Key insight: High strength ≠ tough. Diamond is the hardest known natural material but extremely brittle — hit it with a hammer and it shatters. Steel is less hard but far tougher.
Stress–strain curves — what they actually look like
Each curve tells the full story of a material from gentle loading to catastrophic failure.
Stress–strain curves for four common materials. Glass fractures with almost no plastic deformation — brittle. Steel has a clear yield point then a long plastic zone before failure — tough. Rubber stretches enormously before breaking.

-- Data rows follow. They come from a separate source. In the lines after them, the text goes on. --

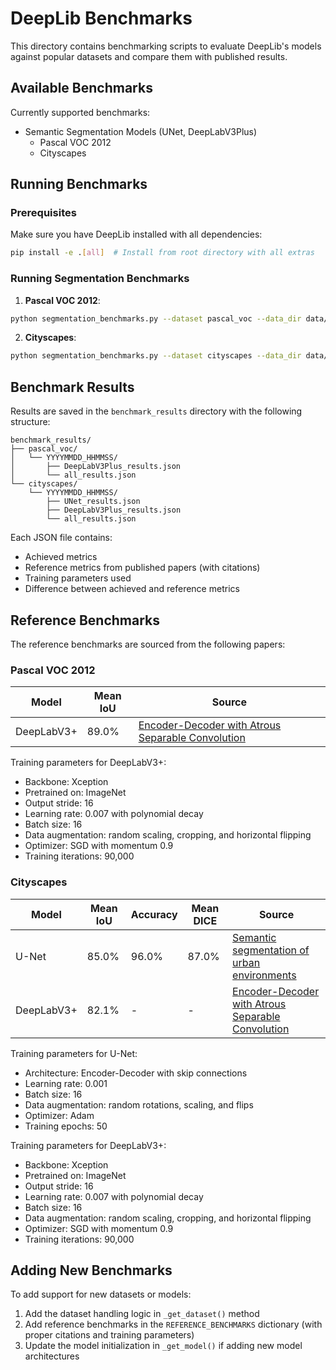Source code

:# DeepLib Benchmarks

This directory contains benchmarking scripts to evaluate DeepLib's models against popular datasets and compare them with published results.

## Available Benchmarks

Currently supported benchmarks:

- Semantic Segmentation Models (UNet, DeepLabV3Plus)
  - Pascal VOC 2012
  - Cityscapes

## Running Benchmarks

### Prerequisites

Make sure you have DeepLib installed with all dependencies:

```bash
pip install -e .[all]  # Install from root directory with all extras
```

### Running Segmentation Benchmarks

1. **Pascal VOC 2012**:
```bash
python segmentation_benchmarks.py --dataset pascal_voc --data_dir data/pascal_voc
```

2. **Cityscapes**:
```bash
python segmentation_benchmarks.py --dataset cityscapes --data_dir data/cityscapes
```

## Benchmark Results

Results are saved in the `benchmark_results` directory with the following structure:

```
benchmark_results/
├── pascal_voc/
│   └── YYYYMMDD_HHMMSS/
│       ├── DeepLabV3Plus_results.json
│       └── all_results.json
└── cityscapes/
    └── YYYYMMDD_HHMMSS/
        ├── UNet_results.json
        ├── DeepLabV3Plus_results.json
        └── all_results.json
```

Each JSON file contains:
- Achieved metrics
- Reference metrics from published papers (with citations)
- Training parameters used
- Difference between achieved and reference metrics

## Reference Benchmarks

The reference benchmarks are sourced from the following papers:

### Pascal VOC 2012

| Model | Mean IoU | Source |
|-------|----------|---------|
| DeepLabV3+ | 89.0% | [Encoder-Decoder with Atrous Separable Convolution](https://arxiv.org/abs/1802.02611) |

Training parameters for DeepLabV3+:
- Backbone: Xception
- Pretrained on: ImageNet
- Output stride: 16
- Learning rate: 0.007 with polynomial decay
- Batch size: 16
- Data augmentation: random scaling, cropping, and horizontal flipping
- Optimizer: SGD with momentum 0.9
- Training iterations: 90,000

### Cityscapes

| Model | Mean IoU | Accuracy | Mean DICE | Source |
|-------|----------|----------|-----------|---------|
| U-Net | 85.0% | 96.0% | 87.0% | [Semantic segmentation of urban environments](https://www.researchgate.net/publication/379602500_Semantic_segmentation_of_urban_environments_Leveraging_U-Net_deep_learning_model_for_cityscape_image_analysis) |
| DeepLabV3+ | 82.1% | - | - | [Encoder-Decoder with Atrous Separable Convolution](https://arxiv.org/abs/1802.02611) |

Training parameters for U-Net:
- Architecture: Encoder-Decoder with skip connections
- Learning rate: 0.001
- Batch size: 16
- Data augmentation: random rotations, scaling, and flips
- Optimizer: Adam
- Training epochs: 50

Training parameters for DeepLabV3+:
- Backbone: Xception
- Pretrained on: ImageNet
- Output stride: 16
- Learning rate: 0.007 with polynomial decay
- Batch size: 16
- Data augmentation: random scaling, cropping, and horizontal flipping
- Optimizer: SGD with momentum 0.9
- Training iterations: 90,000

## Adding New Benchmarks

To add support for new datasets or models:

1. Add the dataset handling logic in `_get_dataset()` method
2. Add reference benchmarks in the `REFERENCE_BENCHMARKS` dictionary (with proper citations and training parameters)
3. Update the model initialization in `_get_model()` if adding new model architectures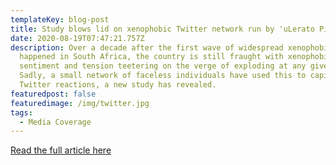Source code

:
 ```yaml
---
templateKey: blog-post
title: Study blows lid on xenophobic Twitter network run by 'uLerato Pillay' | 947
date: 2020-08-19T07:47:21.757Z
description: Over a decade after the first wave of widespread xenophobic attacks
  happened in South Africa, the country is still fraught with xenophobic
  sentiment and tension teetering on the verge of exploding at any given moment.
  Sadly, a small network of faceless individuals have used this to capitalise on
  Twitter reactions, a new study has revealed.
featuredpost: false
featuredimage: /img/twitter.jpg
tags:
  - Media Coverage
---
```

[Read the full article here](http://www.947.co.za/articles/2020/08/18/study-blows-lid-open-on-xenophobic-twitter-network-run-by-ulerato-pillay)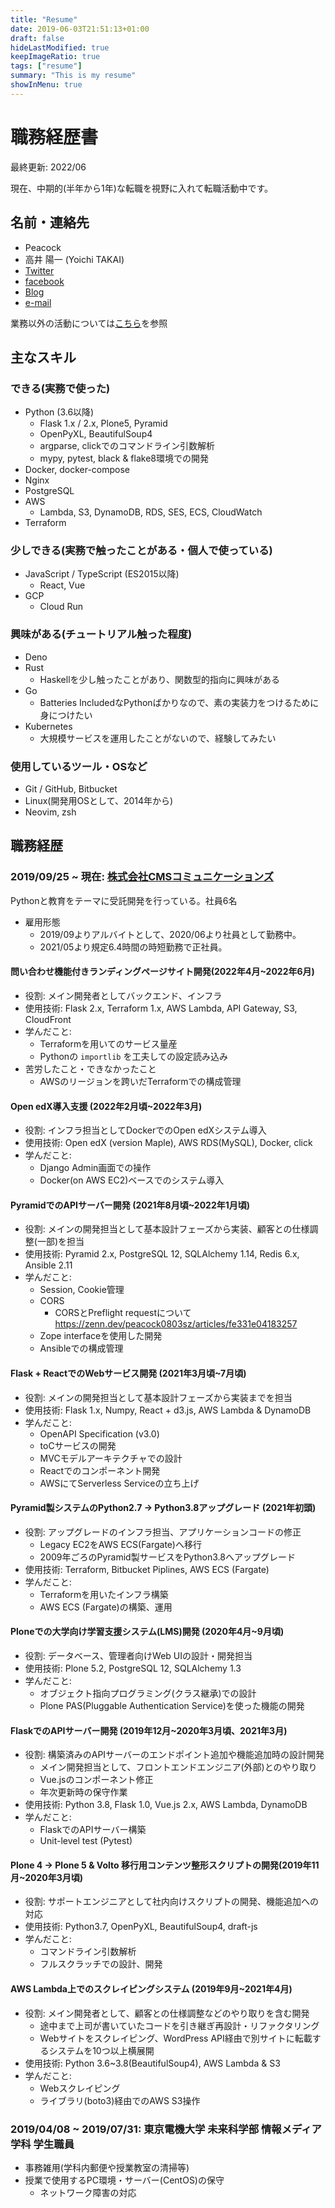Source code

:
 ```yaml
---
title: "Resume"
date: 2019-06-03T21:51:13+01:00
draft: false
hideLastModified: true
keepImageRatio: true
tags: ["resume"]
summary: "This is my resume"
showInMenu: true
---
```


# 職務経歴書

最終更新: 2022/06

現在、中期的(半年から1年)な転職を視野に入れて転職活動中です。

## 名前・連絡先

- Peacock
- 高井 陽一 (Yoichi TAKAI)
- [Twitter](https://twitter.com/peacock0803sz)
- [facebook](https://www.facebook.com/peacock0803sz)
- [Blog](https://peacock0803sz.hatenablog.jp)
- [e-mail](mailto:contact@peacock0803sz.com)

業務以外の活動については[こちら](../activities)を参照

## 主なスキル

### できる(実務で使った)

- Python (3.6以降)
    - Flask 1.x / 2.x, Plone5, Pyramid
    - OpenPyXL, BeautifulSoup4
    - argparse, clickでのコマンドライン引数解析
    - mypy, pytest, black & flake8環境での開発
- Docker, docker-compose
- Nginx
- PostgreSQL
- AWS
    - Lambda, S3, DynamoDB, RDS, SES, ECS, CloudWatch
- Terraform

### 少しできる(実務で触ったことがある・個人で使っている)

- JavaScript / TypeScript (ES2015以降)
    - React, Vue
- GCP
    - Cloud Run

### 興味がある(チュートリアル触った程度)

- Deno
- Rust
    - Haskellを少し触ったことがあり、関数型的指向に興味がある
- Go
    - Batteries IncludedなPythonばかりなので、素の実装力をつけるために身につけたい
- Kubernetes
    - 大規模サービスを運用したことがないので、経験してみたい

### 使用しているツール・OSなど

- Git / GitHub, Bitbucket
- Linux(開発用OSとして、2014年から)
- Neovim, zsh

## 職務経歴

### 2019/09/25 ~ 現在: [株式会社CMSコミュニケーションズ](https://cmscom.jp)

Pythonと教育をテーマに受託開発を行っている。社員6名

- 雇用形態
    - 2019/09よりアルバイトとして、2020/06より社員として勤務中。
    - 2021/05より規定6.4時間の時短勤務で正社員。

#### 問い合わせ機能付きランディングページサイト開発(2022年4月~2022年6月)

- 役割: メイン開発者としてバックエンド、インフラ
- 使用技術: Flask 2.x, Terraform 1.x, AWS Lambda, API Gateway, S3, CloudFront
- 学んだこと:
    - Terraformを用いてのサービス量産
    - Pythonの `importlib` を工夫しての設定読み込み
- 苦労したこと・できなかったこと
    - AWSのリージョンを跨いだTerraformでの構成管理

#### Open edX導入支援 (2022年2月頃~2022年3月)

- 役割: インフラ担当としてDockerでのOpen edXシステム導入
- 使用技術: Open edX (version Maple), AWS RDS(MySQL), Docker, click
- 学んだこと:
    - Django Admin画面での操作
    - Docker(on AWS EC2)ベースでのシステム導入

#### PyramidでのAPIサーバー開発 (2021年8月頃~2022年1月頃)

- 役割: メインの開発担当として基本設計フェーズから実装、顧客との仕様調整(一部)を担当
- 使用技術: Pyramid 2.x, PostgreSQL 12, SQLAlchemy 1.14, Redis 6.x, Ansible 2.11
- 学んだこと:
    - Session, Cookie管理
    - CORS
        - CORSとPreflight requestについて <https://zenn.dev/peacock0803sz/articles/fe331e04183257>
    - Zope interfaceを使用した開発
    - Ansibleでの構成管理

#### Flask + ReactでのWebサービス開発 (2021年3月頃~7月頃)

- 役割: メインの開発担当として基本設計フェーズから実装までを担当
- 使用技術: Flask 1.x, Numpy, React + d3.js, AWS Lambda & DynamoDB
- 学んだこと:
    - OpenAPI Specification (v3.0)
    - toCサービスの開発
    - MVCモデルアーキテクチャでの設計
    - Reactでのコンポーネント開発
    - AWSにてServerless Serviceの立ち上げ

#### Pyramid製システムのPython2.7 -> Python3.8アップグレード (2021年初頭)

- 役割: アップグレードのインフラ担当、アプリケーションコードの修正
    - Legacy EC2をAWS ECS(Fargate)へ移行
    - 2009年ごろのPyramid製サービスをPython3.8へアップグレード
- 使用技術: Terraform, Bitbucket Piplines, AWS ECS (Fargate)
- 学んだこと:
    - Terraformを用いたインフラ構築
    - AWS ECS (Fargate)の構築、運用

#### Ploneでの大学向け学習支援システム(LMS)開発 (2020年4月~9月頃)

- 役割: データベース、管理者向けWeb UIの設計・開発担当
- 使用技術: Plone 5.2, PostgreSQL 12, SQLAlchemy 1.3
- 学んだこと:
    - オブジェクト指向プログラミング(クラス継承)での設計
    - Plone PAS(Pluggable Authentication Service)を使った機能の開発

#### FlaskでのAPIサーバー開発 (2019年12月~2020年3月頃、2021年3月)

- 役割: 構築済みのAPIサーバーのエンドポイント追加や機能追加時の設計開発
    - メイン開発担当として、フロントエンドエンジニア(外部)とのやり取り
    - Vue.jsのコンポーネント修正
    - 年次更新時の保守作業
- 使用技術: Python 3.8, Flask 1.0, Vue.js 2.x, AWS Lambda, DynamoDB
- 学んだこと:
    - FlaskでのAPIサーバー構築
    - Unit-level test (Pytest)

#### Plone 4 -> Plone 5 & Volto 移行用コンテンツ整形スクリプトの開発(2019年11月~2020年3月頃)

- 役割: サポートエンジニアとして社内向けスクリプトの開発、機能追加への対応
- 使用技術: Python3.7, OpenPyXL, BeautifulSoup4, draft-js
- 学んだこと:
    - コマンドライン引数解析
    - フルスクラッチでの設計、開発

#### AWS Lambda上でのスクレイピングシステム (2019年9月~2021年4月)

- 役割: メイン開発者として、顧客との仕様調整などのやり取りを含む開発
    - 途中まで上司が書いていたコードを引き継ぎ再設計・リファクタリング
    - Webサイトをスクレイピング、WordPress API経由で別サイトに転載するシステムを10つ以上横展開
- 使用技術: Python 3.6~3.8(BeautifulSoup4), AWS Lambda & S3
- 学んだこと:
    - Webスクレイピング
    - ライブラリ(boto3)経由でのAWS S3操作

### 2019/04/08 ~ 2019/07/31: 東京電機大学 未来科学部 情報メディア学科 学生職員

- 事務雑用(学科内郵便や授業教室の清掃等)
- 授業で使用するPC環境・サーバー(CentOS)の保守
    - ネットワーク障害の対応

Part B · the main materials — why we use each one
Steelbackbone of civilisation
Density
7,850 kg/m³
Heavy — 7.85× denser than water
Tensile strength
~400–800 MPa
Varies widely by alloy and heat treatment
Melting point
~1,370–1,540°C
Harder to work than aluminium, but much stronger
Why steel: Strong, tough, weldable, and cheap. Used in buildings, bridges, ships, cars, railways, appliances, and tools. The great workhorse. Downside: heavy and rusts without protection (stainless steel adds chromium to prevent this). The world produces ~1.9 billion tonnes of steel per year — more than all other metals combined.

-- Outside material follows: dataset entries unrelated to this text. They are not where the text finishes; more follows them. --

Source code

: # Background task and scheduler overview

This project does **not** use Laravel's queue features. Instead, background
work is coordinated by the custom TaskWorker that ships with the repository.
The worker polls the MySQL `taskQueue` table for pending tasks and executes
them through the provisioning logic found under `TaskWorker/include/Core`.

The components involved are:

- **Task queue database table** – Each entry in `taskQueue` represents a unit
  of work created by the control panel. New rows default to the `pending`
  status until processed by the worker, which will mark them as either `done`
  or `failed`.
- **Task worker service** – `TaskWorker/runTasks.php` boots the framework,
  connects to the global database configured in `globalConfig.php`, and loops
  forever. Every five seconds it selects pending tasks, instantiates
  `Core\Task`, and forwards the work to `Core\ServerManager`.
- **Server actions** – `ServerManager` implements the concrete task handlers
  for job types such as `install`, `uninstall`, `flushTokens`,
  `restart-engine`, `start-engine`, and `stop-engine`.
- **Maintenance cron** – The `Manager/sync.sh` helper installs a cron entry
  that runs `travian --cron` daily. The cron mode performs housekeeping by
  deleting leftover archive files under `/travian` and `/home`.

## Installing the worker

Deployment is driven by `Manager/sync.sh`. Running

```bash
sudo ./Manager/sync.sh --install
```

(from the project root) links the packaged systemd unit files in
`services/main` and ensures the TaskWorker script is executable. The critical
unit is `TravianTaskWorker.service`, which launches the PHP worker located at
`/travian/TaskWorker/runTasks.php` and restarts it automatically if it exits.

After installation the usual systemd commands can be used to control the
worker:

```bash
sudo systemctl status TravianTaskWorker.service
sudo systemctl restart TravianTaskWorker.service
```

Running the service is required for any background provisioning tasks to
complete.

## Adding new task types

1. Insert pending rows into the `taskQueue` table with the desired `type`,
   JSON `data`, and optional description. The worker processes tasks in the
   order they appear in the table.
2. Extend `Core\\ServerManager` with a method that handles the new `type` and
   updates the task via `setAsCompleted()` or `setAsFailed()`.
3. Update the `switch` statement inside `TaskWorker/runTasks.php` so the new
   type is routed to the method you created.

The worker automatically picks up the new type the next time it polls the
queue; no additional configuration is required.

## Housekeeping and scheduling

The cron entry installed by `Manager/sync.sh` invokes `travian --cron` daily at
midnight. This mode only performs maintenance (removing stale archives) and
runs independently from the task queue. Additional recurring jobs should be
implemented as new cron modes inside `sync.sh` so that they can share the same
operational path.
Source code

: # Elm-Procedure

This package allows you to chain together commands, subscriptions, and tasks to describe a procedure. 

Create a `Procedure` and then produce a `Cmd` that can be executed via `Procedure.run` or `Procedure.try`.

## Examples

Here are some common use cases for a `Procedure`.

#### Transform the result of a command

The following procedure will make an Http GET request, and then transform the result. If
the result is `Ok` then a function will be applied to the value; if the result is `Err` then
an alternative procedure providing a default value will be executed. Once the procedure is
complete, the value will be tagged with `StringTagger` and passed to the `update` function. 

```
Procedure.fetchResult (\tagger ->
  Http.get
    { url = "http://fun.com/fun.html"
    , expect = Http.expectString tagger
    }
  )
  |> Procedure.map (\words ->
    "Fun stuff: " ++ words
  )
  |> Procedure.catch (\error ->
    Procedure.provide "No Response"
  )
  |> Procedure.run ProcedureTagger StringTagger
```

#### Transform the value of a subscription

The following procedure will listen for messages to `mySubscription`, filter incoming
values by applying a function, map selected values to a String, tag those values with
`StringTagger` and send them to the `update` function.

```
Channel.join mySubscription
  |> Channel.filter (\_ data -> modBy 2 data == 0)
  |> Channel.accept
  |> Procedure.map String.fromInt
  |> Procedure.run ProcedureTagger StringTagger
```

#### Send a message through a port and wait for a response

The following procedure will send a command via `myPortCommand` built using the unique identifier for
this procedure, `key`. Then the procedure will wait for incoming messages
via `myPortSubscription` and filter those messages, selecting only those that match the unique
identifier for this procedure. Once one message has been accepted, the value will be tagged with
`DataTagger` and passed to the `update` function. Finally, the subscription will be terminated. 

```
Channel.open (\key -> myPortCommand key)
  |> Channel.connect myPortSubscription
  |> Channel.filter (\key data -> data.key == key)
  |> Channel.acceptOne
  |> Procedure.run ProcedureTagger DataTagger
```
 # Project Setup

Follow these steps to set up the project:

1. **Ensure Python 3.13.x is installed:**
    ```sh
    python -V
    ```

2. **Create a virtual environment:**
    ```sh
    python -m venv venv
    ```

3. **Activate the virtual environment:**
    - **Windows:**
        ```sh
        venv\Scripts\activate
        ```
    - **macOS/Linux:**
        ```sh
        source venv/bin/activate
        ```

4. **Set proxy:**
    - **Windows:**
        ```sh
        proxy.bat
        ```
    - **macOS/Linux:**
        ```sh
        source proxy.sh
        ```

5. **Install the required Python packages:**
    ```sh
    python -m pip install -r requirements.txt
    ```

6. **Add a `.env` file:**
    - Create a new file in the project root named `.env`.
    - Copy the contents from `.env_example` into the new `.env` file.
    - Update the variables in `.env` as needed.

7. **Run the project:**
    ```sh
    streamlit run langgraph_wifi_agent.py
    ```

Aluminiumthe lightweight champion
Density
2,700 kg/m³
About ⅓ the weight of steel
Strength-to-weight
~100–270 MPa
Weaker than steel in absolute terms, but competes well per kg
Key property
Corrosion-resistant
Forms a natural oxide layer — no rust
Why aluminium: Weight matters above all else — aircraft, cars, bikes, drink cans, laptops. Aluminium makes up roughly two-thirds of a classic jetliner's structural weight. Costs more than steel to produce (energy-intensive smelting) but infinitely recyclable at ~5% of the original energy cost. Pure aluminium wasn't isolated until 1825 — so rare and new that it was briefly more valuable than gold. Napoleon reportedly served honoured guests on aluminium plates while gold and silver were left for ordinary guests.

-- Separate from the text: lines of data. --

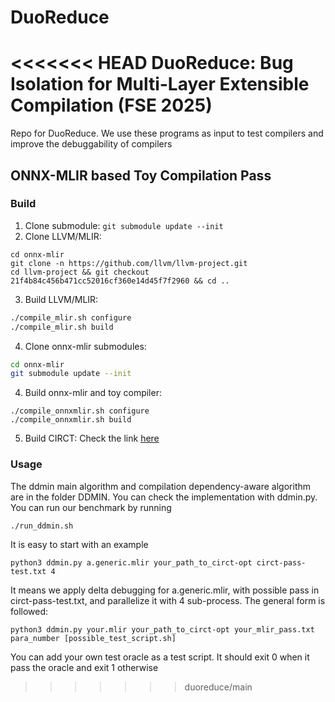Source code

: # DuoReduce
<<<<<<< HEAD
DuoReduce: Bug Isolation for Multi-Layer Extensible Compilation (FSE 2025)
=======
Repo for DuoReduce. We use these programs as input to test compilers and improve the debuggability of compilers

## ONNX-MLIR based Toy Compilation Pass

### Build
1. Clone submodule: `git submodule update --init`
2. Clone LLVM/MLIR:
```
cd onnx-mlir
git clone -n https://github.com/llvm/llvm-project.git
cd llvm-project && git checkout 21f4b84c456b471cc52016cf360e14d45f7f2960 && cd ..
```
3. Build LLVM/MLIR:
```bash
./compile_mlir.sh configure
./compile_mlir.sh build
```
4. Clone onnx-mlir submodules:
```bash
cd onnx-mlir
git submodule update --init
```
4. Build onnx-mlir and toy compiler:
```
./compile_onnxmlir.sh configure
./compile_onnxmlir.sh build
```

5. Build CIRCT:
Check the link [here](https://circt.llvm.org/docs/GettingStarted/) 

### Usage
The ddmin main algorithm and compilation dependency-aware algorithm are in the folder DDMIN. You can check the implementation with ddmin.py. You can run our benchmark by running
```bash
./run_ddmin.sh
```

It is easy to start with an example
```
python3 ddmin.py a.generic.mlir your_path_to_circt-opt circt-pass-test.txt 4
```
It means we apply delta debugging for a.generic.mlir, with possible pass in circt-pass-test.txt, and parallelize it with 4 sub-process. The general form is followed:
```
python3 ddmin.py your.mlir your_path_to_circt-opt your_mlir_pass.txt para_number [possible_test_script.sh]
```
You can add your own test oracle as a test script. It should exit 0 when it pass the oracle and exit 1 otherwise
>>>>>>> duoreduce/main
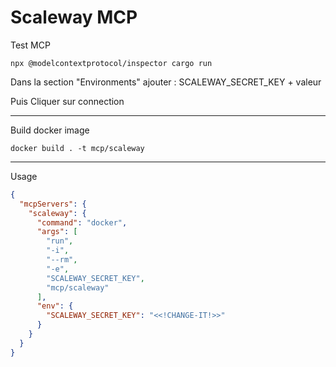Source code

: # Scaleway MCP

Test MCP

```shell
npx @modelcontextprotocol/inspector cargo run
```

Dans la section "Environments" ajouter : SCALEWAY_SECRET_KEY + valeur

Puis Cliquer sur connection

---

Build docker image

```shell
docker build . -t mcp/scaleway
```

---

Usage

```json
{
  "mcpServers": {
    "scaleway": {
      "command": "docker",
      "args": [
        "run",
        "-i",
        "--rm",
        "-e",
        "SCALEWAY_SECRET_KEY",
        "mcp/scaleway"
      ],
      "env": {
        "SCALEWAY_SECRET_KEY": "<<!CHANGE-IT!>>"
      }
    }
  }
}
```
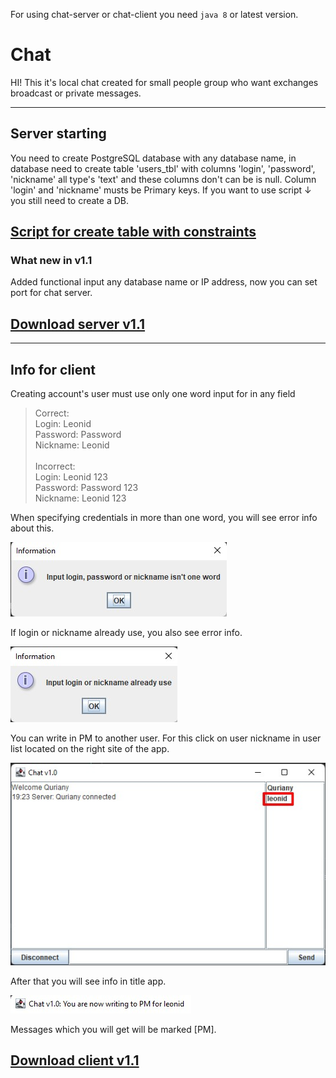 For using chat-server or chat-client you need ``` java 8 ``` or latest version.

# Chat
HI! This it's local chat created for small people group who want exchanges broadcast or private messages.
***
## Server starting

You need to create PostgreSQL database with any database name, in database need to create table 'users_tbl' with columns
'login', 'password', 'nickname' all type's 'text' and these columns don't can be is null. Column 'login' and 'nickname'
musts be Primary keys. If you want to use script ↓ you still need to create a DB.

## [Script for create table with constraints](https://github.com/potapovleonid/Chat/raw/master/chat-server/create_table.sql)

### What new in v1.1
Added functional input any database name or IP address, now you can set port for chat server.

## [Download server v1.1](https://github.com/potapovleonid/Chat/raw/master/out/artifacts/chat_server_jar/chat-server.jar)

***

## Info for client
Creating account's user must use only one word input for in any field
>Correct: <br>
>Login: Leonid <br>
>Password: Password <br>
>Nickname: Leonid <br><br>
>Incorrect:<br>
>Login: Leonid 123 <br>
>Password: Password 123 <br>
>Nickname: Leonid 123<br>

When specifying credentials in more than one word, you will see error info about this.

![error one word](https://github.com/potapovleonid/Chat/raw/master/img/error_one_word.jpg)

If login or nickname already use, you also see error info.

![error already use](https://github.com/potapovleonid/Chat/raw/master/img/error_alr_use.jpg)

You can write in PM to another user. 
For this click on user nickname in user list located on the right site of the app.

![select user for pm](https://github.com/potapovleonid/Chat/raw/master/img/send_pm_select_user.jpg)

After that you will see info in title app.

![show info about writing in pm](https://github.com/potapovleonid/Chat/raw/master/img/show_info_about_writing_in_pm.jpg)

Messages which you will get will be marked [PM].

## [Download client v1.1](https://github.com/potapovleonid/Chat/raw/master/out/artifacts/chat_client_jar/chat-client.jar)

Concretestrongest in compression, weakest in tension
Compressive strength
~25–50 MPa
Excellent — handles being squashed
Tensile strength
~3–5 MPa
Very poor — cracks easily when pulled or bent
Why reinforce it?
Steel rebar inside
Steel handles tension; concrete handles compression. Together: reinforced concrete, the world's most-used building material.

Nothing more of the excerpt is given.